The IRS Will Use AI to Investigate Sophisticated Tax Evasions

IBL News | New York

The IRS (Internal Revenue Service) has deployed AI to investigate tax evasion and open examinations into large hedge funds, private equity groups, real estate investors, and law firms.

The federal agency this Friday announced that it will use some of the $80 billion allocated through last year’s Inflation Reduction Act to target the wealthiest Americans who use sophisticated accounting maneuvers to avoid paying taxes.

This agency’s new funding has generated a political fight between Republicans and Democrats.

Republicans claim that the IRS will use the funding to harass small businesses and middle-class taxpayers while Democrats say that the funding is primarily enabling the IRS to target wealthy Americans and corporations who may have engaged in tax evasion.

“These are complex cases for IRS teams to unpack,” Daniel Werfel, the IRS Commissioner, said. “The IRS has simply not had enough resources or staffing to address partnerships; in a real sense, we’ve been overwhelmed in this area for years.”

Mr.

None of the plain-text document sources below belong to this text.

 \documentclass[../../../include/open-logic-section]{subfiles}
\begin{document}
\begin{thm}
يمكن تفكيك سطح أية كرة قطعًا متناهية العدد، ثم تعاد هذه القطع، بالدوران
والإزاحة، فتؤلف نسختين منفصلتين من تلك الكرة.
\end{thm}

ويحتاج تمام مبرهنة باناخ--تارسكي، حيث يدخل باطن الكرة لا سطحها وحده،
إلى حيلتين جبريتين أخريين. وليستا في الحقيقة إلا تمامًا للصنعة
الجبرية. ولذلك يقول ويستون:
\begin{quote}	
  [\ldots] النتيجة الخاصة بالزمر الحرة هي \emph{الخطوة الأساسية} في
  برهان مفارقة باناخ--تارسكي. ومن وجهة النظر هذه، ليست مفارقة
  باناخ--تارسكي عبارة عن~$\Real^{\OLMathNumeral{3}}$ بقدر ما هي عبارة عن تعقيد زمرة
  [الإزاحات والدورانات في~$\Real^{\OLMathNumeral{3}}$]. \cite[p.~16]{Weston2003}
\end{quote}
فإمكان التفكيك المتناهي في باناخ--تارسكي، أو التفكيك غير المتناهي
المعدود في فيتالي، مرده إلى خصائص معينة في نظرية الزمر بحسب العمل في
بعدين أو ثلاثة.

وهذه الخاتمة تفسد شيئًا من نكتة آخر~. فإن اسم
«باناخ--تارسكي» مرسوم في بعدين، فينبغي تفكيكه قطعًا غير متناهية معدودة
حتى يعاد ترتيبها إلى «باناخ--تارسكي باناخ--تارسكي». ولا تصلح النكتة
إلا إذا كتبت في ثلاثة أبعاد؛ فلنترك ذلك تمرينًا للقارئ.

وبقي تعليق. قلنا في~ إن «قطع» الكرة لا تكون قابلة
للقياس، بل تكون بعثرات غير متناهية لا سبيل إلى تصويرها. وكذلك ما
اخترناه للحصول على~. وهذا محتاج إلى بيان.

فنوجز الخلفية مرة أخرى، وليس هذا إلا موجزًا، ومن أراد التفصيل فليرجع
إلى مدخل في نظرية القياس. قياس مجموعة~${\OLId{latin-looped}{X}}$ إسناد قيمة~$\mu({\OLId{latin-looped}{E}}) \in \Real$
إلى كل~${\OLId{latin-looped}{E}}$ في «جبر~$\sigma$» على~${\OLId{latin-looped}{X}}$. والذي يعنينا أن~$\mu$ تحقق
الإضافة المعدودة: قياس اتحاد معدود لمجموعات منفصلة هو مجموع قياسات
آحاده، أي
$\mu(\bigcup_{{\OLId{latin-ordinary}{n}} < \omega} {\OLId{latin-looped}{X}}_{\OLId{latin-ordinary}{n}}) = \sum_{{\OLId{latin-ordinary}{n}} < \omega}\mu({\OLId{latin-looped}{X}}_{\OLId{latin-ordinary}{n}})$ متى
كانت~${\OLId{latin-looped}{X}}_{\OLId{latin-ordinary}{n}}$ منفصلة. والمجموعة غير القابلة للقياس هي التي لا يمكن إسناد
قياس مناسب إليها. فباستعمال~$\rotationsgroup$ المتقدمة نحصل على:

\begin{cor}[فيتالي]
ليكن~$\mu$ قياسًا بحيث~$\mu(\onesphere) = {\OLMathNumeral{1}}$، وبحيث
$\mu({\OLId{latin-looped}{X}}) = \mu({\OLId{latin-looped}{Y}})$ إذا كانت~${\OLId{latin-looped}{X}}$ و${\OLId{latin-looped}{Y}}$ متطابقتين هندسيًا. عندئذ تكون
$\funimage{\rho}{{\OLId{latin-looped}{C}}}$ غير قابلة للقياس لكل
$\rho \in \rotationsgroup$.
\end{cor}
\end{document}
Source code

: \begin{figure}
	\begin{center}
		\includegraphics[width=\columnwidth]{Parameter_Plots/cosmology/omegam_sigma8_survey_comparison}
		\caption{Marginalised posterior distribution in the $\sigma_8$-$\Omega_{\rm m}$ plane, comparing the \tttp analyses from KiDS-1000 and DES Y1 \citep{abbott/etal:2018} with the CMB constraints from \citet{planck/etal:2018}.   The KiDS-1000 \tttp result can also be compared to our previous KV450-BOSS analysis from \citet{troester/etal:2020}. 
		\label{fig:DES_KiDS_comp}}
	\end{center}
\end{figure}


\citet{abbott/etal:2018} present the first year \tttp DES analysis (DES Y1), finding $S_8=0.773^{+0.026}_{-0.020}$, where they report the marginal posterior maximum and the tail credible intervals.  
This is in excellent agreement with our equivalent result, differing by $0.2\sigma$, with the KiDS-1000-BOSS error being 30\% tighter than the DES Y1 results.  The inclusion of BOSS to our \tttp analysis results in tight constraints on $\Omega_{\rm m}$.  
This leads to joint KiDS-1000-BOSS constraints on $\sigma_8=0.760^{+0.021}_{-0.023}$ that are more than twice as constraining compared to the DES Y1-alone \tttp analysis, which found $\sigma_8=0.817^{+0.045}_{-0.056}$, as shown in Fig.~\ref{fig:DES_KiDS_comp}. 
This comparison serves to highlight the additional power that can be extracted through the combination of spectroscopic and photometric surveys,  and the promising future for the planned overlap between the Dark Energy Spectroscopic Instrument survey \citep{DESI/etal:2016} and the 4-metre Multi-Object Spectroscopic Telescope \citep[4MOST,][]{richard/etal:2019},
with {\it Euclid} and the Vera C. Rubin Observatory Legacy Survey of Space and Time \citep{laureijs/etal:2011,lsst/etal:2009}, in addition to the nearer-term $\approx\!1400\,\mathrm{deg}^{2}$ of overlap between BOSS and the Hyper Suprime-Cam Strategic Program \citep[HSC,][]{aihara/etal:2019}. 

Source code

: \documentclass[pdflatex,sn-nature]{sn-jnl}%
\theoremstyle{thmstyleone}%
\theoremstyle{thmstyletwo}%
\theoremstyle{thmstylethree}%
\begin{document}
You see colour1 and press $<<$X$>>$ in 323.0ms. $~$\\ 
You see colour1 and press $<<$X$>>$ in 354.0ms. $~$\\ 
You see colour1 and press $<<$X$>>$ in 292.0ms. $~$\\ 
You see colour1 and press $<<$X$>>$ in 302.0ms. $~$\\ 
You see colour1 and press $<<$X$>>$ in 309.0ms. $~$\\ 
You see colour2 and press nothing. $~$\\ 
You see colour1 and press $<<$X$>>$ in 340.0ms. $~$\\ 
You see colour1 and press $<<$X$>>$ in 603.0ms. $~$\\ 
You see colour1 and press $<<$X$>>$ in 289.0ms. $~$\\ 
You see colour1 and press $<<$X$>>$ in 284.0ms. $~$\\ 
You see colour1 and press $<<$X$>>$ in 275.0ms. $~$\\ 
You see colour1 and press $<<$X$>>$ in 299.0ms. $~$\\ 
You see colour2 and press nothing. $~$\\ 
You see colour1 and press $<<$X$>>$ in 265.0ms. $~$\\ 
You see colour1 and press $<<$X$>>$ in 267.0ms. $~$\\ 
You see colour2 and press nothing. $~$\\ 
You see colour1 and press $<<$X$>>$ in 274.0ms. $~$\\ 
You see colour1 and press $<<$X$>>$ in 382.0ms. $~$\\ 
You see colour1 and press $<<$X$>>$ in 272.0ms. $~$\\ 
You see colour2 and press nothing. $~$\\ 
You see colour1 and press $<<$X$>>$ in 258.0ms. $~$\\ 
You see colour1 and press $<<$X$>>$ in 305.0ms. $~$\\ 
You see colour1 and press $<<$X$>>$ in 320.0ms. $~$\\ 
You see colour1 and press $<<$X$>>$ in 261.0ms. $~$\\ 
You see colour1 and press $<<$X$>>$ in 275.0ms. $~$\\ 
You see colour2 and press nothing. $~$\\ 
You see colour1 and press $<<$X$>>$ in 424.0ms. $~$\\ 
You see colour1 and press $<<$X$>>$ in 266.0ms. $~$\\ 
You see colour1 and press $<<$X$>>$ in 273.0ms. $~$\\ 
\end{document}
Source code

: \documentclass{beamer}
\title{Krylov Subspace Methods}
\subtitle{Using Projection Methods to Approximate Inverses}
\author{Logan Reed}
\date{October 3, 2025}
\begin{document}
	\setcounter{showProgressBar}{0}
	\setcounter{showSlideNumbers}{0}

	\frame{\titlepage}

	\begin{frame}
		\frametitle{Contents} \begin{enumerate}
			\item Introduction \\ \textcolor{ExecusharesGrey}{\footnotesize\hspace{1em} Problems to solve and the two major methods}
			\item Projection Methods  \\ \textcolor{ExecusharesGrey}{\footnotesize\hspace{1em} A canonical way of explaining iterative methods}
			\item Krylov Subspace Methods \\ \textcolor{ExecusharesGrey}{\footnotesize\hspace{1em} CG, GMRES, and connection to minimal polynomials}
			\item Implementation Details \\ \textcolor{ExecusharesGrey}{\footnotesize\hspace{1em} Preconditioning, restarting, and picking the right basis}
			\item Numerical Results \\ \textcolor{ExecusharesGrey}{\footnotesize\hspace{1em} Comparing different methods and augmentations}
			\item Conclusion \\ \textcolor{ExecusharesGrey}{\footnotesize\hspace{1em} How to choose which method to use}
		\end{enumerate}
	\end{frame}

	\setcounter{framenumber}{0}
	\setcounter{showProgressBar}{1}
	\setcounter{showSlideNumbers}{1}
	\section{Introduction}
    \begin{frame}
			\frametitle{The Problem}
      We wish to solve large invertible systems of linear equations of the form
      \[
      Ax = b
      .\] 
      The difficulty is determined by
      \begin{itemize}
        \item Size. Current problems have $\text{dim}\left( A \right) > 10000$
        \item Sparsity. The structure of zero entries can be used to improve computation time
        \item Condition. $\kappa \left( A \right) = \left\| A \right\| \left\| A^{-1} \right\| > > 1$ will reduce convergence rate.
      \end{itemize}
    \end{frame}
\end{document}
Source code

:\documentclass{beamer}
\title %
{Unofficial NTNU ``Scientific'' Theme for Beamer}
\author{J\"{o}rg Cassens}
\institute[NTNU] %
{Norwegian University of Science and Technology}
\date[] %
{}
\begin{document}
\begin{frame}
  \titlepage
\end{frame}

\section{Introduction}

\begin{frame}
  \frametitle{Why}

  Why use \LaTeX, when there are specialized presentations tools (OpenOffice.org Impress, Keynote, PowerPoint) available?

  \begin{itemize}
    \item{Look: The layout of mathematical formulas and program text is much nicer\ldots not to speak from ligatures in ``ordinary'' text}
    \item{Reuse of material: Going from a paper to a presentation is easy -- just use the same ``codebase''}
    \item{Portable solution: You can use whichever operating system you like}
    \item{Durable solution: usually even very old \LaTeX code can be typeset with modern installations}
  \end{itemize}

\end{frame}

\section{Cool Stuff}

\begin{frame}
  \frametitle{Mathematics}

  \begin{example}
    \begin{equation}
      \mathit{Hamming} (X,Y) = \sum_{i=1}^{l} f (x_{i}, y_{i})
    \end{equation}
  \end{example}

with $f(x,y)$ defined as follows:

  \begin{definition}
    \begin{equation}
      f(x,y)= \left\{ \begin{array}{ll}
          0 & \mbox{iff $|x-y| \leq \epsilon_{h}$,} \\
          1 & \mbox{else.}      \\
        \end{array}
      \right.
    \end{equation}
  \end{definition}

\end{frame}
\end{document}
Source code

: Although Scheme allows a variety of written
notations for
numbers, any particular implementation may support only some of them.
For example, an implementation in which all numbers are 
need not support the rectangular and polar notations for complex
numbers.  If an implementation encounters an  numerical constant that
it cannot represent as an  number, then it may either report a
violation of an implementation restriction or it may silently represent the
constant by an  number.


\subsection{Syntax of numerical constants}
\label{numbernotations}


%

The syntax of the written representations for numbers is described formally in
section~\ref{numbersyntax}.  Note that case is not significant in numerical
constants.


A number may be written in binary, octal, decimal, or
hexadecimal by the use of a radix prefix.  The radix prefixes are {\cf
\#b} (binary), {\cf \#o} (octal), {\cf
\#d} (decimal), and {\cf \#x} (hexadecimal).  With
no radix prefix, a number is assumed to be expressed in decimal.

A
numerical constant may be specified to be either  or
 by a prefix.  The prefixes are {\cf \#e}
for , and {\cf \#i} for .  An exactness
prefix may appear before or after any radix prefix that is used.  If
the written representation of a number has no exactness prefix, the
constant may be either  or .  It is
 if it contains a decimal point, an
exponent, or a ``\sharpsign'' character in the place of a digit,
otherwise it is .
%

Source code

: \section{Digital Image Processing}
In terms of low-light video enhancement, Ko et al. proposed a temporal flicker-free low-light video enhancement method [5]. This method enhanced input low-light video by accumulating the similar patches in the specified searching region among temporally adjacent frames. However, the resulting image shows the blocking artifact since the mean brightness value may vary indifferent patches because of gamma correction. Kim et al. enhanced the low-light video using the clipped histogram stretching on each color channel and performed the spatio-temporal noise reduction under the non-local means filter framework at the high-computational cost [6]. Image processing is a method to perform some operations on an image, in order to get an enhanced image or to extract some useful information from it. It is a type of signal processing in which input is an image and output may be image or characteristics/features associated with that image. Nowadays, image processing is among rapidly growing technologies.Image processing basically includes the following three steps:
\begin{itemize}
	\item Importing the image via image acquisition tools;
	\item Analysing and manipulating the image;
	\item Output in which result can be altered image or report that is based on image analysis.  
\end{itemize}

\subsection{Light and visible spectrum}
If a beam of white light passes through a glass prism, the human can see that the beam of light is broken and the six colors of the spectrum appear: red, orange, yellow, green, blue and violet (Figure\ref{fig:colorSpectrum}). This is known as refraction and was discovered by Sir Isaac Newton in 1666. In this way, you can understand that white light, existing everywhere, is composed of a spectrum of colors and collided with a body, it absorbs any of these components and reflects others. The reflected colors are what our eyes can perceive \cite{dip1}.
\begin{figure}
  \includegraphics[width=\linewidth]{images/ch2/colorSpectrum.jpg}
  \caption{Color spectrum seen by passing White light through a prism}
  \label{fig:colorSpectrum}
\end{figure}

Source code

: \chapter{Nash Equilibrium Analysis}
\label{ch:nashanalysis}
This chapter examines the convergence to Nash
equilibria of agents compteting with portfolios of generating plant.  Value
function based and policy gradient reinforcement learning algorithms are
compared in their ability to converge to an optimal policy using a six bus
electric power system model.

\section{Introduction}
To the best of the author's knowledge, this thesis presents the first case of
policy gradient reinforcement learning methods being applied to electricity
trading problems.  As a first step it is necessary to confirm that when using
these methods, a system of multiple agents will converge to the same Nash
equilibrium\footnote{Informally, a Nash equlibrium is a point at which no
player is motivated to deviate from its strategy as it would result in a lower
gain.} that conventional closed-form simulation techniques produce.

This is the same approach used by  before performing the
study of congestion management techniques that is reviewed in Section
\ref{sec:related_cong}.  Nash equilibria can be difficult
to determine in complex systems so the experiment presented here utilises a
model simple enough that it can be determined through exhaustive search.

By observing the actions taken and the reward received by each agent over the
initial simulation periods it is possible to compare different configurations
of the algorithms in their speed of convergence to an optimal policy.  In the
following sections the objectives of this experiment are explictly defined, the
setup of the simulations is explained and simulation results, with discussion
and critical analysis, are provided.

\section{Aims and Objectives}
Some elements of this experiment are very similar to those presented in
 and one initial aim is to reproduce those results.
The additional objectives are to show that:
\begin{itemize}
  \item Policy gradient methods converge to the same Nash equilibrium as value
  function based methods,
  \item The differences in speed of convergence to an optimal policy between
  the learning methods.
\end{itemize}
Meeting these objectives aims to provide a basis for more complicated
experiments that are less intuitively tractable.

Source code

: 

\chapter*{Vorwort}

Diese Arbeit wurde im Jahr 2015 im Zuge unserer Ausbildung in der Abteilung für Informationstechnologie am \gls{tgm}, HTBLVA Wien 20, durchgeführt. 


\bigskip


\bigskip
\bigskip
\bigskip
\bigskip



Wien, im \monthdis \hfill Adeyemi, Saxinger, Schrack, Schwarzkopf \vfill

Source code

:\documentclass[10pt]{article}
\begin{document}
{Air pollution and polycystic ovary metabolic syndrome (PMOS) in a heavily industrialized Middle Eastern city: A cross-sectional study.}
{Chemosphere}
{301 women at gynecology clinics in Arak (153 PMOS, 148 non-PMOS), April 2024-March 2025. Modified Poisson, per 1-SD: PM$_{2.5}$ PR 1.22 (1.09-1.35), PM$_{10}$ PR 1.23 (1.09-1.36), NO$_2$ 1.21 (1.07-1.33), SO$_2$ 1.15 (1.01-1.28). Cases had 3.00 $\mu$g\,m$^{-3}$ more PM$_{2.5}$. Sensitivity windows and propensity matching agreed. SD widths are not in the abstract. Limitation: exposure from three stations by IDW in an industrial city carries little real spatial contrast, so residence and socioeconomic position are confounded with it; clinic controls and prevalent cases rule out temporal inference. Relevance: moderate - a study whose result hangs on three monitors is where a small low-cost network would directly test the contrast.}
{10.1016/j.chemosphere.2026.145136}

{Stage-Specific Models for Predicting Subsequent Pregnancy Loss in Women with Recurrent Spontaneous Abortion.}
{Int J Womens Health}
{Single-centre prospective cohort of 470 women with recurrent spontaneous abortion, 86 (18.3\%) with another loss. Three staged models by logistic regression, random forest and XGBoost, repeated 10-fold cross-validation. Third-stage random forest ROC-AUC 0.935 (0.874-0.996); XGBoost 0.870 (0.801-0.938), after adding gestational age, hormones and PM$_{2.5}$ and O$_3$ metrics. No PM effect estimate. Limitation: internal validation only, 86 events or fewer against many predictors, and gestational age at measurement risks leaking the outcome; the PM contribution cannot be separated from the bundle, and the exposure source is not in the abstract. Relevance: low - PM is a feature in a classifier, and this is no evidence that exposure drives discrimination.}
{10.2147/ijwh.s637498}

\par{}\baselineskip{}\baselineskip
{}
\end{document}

Werfel explained that artificial intelligence is helping the IRS identify patterns and trends, giving the agency greater confidence that it can find where larger partnerships are shielding income. This is leading to the kinds of major audits that the IRS might not have previously tackled.

The agency said it would open examinations into 75 of the nation’s largest partnerships, which were identified with the help of artificial intelligence, by the end of the month. The partnerships all have more than $10 billion in assets and will receive audit notices in the coming weeks.

More audits are likely to come, according to The New York Times. In October, the IRS will send 500 notifications, known as compliance alerts, to other large partnerships indicating that the agency has found discrepancies in their balance sheets. These partnerships could also face audits if they cannot explain the differences in their balances from the end of one year to the start of the next.

The focus on partnerships is part of a broader push by the IRS to scrutinize wealthier taxpayers in 2024. Mr. Werfel said that the agency is dedicating dozens of revenue officers to pursue 1,600 millionaires who the IRS believes owe at least $250,000 in unpaid taxes.

In the coming year, the IRS said it plans to increase scrutiny of digital assets as a vehicle for tax evasion and investigate how high-income taxpayers are using foreign bank accounts to avoid disclosing their financial information.

As part of its recruiting strategy, the IRS has been looking to hire data scientists to develop new in-house artificial intelligence tools. Mr. Werfel said that the agency is also collaborating with outside experts and contractors on the project.